A Frost poem came to mind: “I’m going out to clean the pasture spring…” The manger was full, and the view from the manger, down to Foster’s pond, was full too. George knew another memory would come, unwanted. Hell is the absence of God, our rejection of God, the dark tragedy that somehow shadows all of life. Neither can we understand it, nor can we fully escape it, at least in this life. There is an abiding, tragic dimension to life, which no amount of religion even can erase. The horses took satisfaction in their manger meal. Passingly George thought about the famous manger of Christmas.
Now the dark hurt of life was before him again. He looked at the pond. This memory was not of heaven at all. Not of the presence of God at all, but of God’s unfathomable silence, absence, distance. A memory, in that way, hellish and hard. It was a frightening, bitter memory. Again the pond, now in early spring. A group of men gathered at the shoreline. A boy skating on the pond in the March air had fallen through and had not survived—7 years old, his. George remembered the feel of the warmer wind, the sound of car doors, the bluish tint to the early spring conifers, the sound of car doors, the murmuring of the men fumbling to offer condolence. He had known the silence of God at Foster’s pond. Somehow, by grace, he had survived.
At the end of his life, George looked out on what he had experienced. Here is his view from the manger: death, judgment, heaven, and hell. All are future realities. How shall we live, in view of the manger?
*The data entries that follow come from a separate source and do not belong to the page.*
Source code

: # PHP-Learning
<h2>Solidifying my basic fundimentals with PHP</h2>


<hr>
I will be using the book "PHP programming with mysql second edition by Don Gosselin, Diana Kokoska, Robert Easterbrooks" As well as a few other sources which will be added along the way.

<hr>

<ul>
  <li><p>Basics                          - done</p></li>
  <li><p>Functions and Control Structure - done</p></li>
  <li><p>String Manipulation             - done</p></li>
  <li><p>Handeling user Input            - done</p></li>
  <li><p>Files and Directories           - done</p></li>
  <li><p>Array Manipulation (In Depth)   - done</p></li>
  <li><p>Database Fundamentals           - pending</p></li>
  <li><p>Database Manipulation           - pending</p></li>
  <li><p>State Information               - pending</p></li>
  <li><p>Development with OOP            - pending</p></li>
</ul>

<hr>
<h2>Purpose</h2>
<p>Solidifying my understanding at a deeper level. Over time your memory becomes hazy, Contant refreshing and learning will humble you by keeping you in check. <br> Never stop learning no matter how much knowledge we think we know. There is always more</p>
Shall we not sing with Mary:
My soul magnifies the LordAnd my spirit rejoices in God my savior
For he has looked with favor on the lowliness of his servant.
Surely from now on all generations will call me blessed;
For the Mighty One has done great things for me,
And holy is his name.
His mercy is for those who fear him from generation to generation.
He has shown strength with his arm;
He has scattered the proud in the thoughts of their hearts.
He has brought down the powerful from their thrones, and lifted up the lowly,
He has filled the hungry with good things,
And sent the rich empty away.
He has helped his servant Israel,
In remembrance of his mercy,
According to the promise he made to our ancestors,
To Abraham and to his descendents forever.